## [Activity]
All of the entries are to be returned word for word.

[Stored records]
※

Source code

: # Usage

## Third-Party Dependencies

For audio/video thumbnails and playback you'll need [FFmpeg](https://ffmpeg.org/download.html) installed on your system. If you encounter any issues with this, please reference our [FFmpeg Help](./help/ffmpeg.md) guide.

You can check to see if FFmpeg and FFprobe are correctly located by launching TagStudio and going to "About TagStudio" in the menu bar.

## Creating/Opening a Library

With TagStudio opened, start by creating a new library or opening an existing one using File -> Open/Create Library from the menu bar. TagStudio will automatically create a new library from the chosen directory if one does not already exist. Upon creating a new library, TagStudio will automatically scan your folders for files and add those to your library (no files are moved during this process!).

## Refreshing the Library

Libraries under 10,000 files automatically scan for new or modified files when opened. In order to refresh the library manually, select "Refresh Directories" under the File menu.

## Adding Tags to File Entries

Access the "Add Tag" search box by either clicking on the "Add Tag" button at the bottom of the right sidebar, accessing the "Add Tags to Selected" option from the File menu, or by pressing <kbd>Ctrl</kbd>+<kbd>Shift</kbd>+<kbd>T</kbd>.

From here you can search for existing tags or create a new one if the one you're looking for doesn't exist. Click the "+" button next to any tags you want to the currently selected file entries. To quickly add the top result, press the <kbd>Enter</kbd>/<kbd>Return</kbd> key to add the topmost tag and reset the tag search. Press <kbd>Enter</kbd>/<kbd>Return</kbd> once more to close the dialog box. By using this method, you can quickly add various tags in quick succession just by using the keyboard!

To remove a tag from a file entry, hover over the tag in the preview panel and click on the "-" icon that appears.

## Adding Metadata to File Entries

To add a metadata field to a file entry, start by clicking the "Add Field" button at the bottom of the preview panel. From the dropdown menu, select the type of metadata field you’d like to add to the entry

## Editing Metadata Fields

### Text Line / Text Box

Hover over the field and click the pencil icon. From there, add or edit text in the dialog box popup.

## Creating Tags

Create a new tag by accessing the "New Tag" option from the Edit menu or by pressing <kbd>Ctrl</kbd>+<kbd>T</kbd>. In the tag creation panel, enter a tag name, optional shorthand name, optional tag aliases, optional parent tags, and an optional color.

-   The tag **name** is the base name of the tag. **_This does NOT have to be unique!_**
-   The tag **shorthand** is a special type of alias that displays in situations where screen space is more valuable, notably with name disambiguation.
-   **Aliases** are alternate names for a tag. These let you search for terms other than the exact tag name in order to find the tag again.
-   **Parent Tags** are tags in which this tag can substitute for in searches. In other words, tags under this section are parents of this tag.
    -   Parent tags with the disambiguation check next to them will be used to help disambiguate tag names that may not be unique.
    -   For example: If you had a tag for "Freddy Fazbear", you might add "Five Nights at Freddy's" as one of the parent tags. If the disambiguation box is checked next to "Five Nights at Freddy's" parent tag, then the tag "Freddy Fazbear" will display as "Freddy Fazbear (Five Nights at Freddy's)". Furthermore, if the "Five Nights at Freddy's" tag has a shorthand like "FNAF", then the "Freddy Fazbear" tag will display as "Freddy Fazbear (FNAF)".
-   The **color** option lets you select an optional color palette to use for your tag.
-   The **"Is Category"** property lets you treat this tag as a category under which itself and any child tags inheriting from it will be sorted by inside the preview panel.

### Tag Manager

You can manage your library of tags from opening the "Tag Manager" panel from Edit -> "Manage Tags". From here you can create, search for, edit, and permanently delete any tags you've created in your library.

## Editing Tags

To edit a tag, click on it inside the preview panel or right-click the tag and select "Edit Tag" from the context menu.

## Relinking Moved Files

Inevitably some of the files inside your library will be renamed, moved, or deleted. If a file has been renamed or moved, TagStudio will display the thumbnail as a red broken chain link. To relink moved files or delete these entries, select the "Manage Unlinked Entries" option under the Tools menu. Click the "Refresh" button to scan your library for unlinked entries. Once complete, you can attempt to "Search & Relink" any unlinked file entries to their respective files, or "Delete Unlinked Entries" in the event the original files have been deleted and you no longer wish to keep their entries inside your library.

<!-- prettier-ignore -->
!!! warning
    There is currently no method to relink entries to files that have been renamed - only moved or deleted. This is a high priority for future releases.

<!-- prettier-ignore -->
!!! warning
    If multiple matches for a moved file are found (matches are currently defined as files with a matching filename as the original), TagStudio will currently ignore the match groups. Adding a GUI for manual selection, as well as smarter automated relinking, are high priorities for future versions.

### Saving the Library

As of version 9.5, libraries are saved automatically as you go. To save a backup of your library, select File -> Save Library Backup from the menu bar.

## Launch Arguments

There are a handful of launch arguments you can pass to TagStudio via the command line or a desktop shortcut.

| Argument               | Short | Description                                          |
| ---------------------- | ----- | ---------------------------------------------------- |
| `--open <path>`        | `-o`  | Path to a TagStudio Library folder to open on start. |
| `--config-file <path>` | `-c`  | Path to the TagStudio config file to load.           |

※

## [Exercise response]
Source code

: # Usage

## Third-Party Dependencies

For audio/video thumbnails and playback you'll need [FFmpeg](https://ffmpeg.org/download.html) installed on your system. If you encounter any issues with this, please reference our [FFmpeg Help](./help/ffmpeg.md) guide.

You can check to see if FFmpeg and FFprobe are correctly located by launching TagStudio and going to "About TagStudio" in the menu bar.

## Creating/Opening a Library

With TagStudio opened, start by creating a new library or opening an existing one using File -> Open/Create Library from the menu bar. TagStudio will automatically create a new library from the chosen directory if one does not already exist. Upon creating a new library, TagStudio will automatically scan your folders for files and add those to your library (no files are moved during this process!).

## Refreshing the Library

Libraries under 10,000 files automatically scan for new or modified files when opened. In order to refresh the library manually, select "Refresh Directories" under the File menu.

## Adding Tags to File Entries

Access the "Add Tag" search box by either clicking on the "Add Tag" button at the bottom of the right sidebar, accessing the "Add Tags to Selected" option from the File menu, or by pressing <kbd>Ctrl</kbd>+<kbd>Shift</kbd>+<kbd>T</kbd>.

From here you can search for existing tags or create a new one if the one you're looking for doesn't exist. Click the "+" button next to any tags you want to the currently selected file entries. To quickly add the top result, press the <kbd>Enter</kbd>/<kbd>Return</kbd> key to add the topmost tag and reset the tag search. Press <kbd>Enter</kbd>/<kbd>Return</kbd> once more to close the dialog box. By using this method, you can quickly add various tags in quick succession just by using the keyboard!

To remove a tag from a file entry, hover over the tag in the preview panel and click on the "-" icon that appears.

## Adding Metadata to File Entries

To add a metadata field to a file entry, start by clicking the "Add Field" button at the bottom of the preview panel. From the dropdown menu, select the type of metadata field you’d like to add to the entry

## Editing Metadata Fields

### Text Line / Text Box

Hover over the field and click the pencil icon. From there, add or edit text in the dialog box popup.

## Creating Tags

Create a new tag by accessing the "New Tag" option from the Edit menu or by pressing <kbd>Ctrl</kbd>+<kbd>T</kbd>. In the tag creation panel, enter a tag name, optional shorthand name, optional tag aliases, optional parent tags, and an optional color.

-   The tag **name** is the base name of the tag. **_This does NOT have to be unique!_**
-   The tag **shorthand** is a special type of alias that displays in situations where screen space is more valuable, notably with name disambiguation.
-   **Aliases** are alternate names for a tag. These let you search for terms other than the exact tag name in order to find the tag again.
-   **Parent Tags** are tags in which this tag can substitute for in searches. In other words, tags under this section are parents of this tag.
    -   Parent tags with the disambiguation check next to them will be used to help disambiguate tag names that may not be unique.
    -   For example: If you had a tag for "Freddy Fazbear", you might add "Five Nights at Freddy's" as one of the parent tags. If the disambiguation box is checked next to "Five Nights at Freddy's" parent tag, then the tag "Freddy Fazbear" will display as "Freddy Fazbear (Five Nights at Freddy's)". Furthermore, if the "Five Nights at Freddy's" tag has a shorthand like "FNAF", then the "Freddy Fazbear" tag will display as "Freddy Fazbear (FNAF)".
-   The **color** option lets you select an optional color palette to use for your tag.
-   The **"Is Category"** property lets you treat this tag as a category under which itself and any child tags inheriting from it will be sorted by inside the preview panel.

### Tag Manager

You can manage your library of tags from opening the "Tag Manager" panel from Edit -> "Manage Tags". From here you can create, search for, edit, and permanently delete any tags you've created in your library.

## Editing Tags

To edit a tag, click on it inside the preview panel or right-click the tag and select "Edit Tag" from the context menu.

## Relinking Moved Files

Inevitably some of the files inside your library will be renamed, moved, or deleted. If a file has been renamed or moved, TagStudio will display the thumbnail as a red broken chain link. To relink moved files or delete these entries, select the "Manage Unlinked Entries" option under the Tools menu. Click the "Refresh" button to scan your library for unlinked entries. Once complete, you can attempt to "Search & Relink" any unlinked file entries to their respective files, or "Delete Unlinked Entries" in the event the original files have been deleted and you no longer wish to keep their entries inside your library.

<!-- prettier-ignore -->
!!! warning
    There is currently no method to relink entries to files that have been renamed - only moved or deleted. This is a high priority for future releases.

<!-- prettier-ignore -->
!!! warning
    If multiple matches for a moved file are found (matches are currently defined as files with a matching filename as the original), TagStudio will currently ignore the match groups. Adding a GUI for manual selection, as well as smarter automated relinking, are high priorities for future versions.

### Saving the Library

As of version 9.5, libraries are saved automatically as you go. To save a backup of your library, select File -> Save Library Backup from the menu bar.

## Launch Arguments

There are a handful of launch arguments you can pass to TagStudio via the command line or a desktop shortcut.

| Argument               | Short | Description                                          |
| ---------------------- | ----- | ---------------------------------------------------- |
| `--open <path>`        | `-o`  | Path to a TagStudio Library folder to open on start. |
| `--config-file <path>` | `-c`  | Path to the TagStudio config file to load.           |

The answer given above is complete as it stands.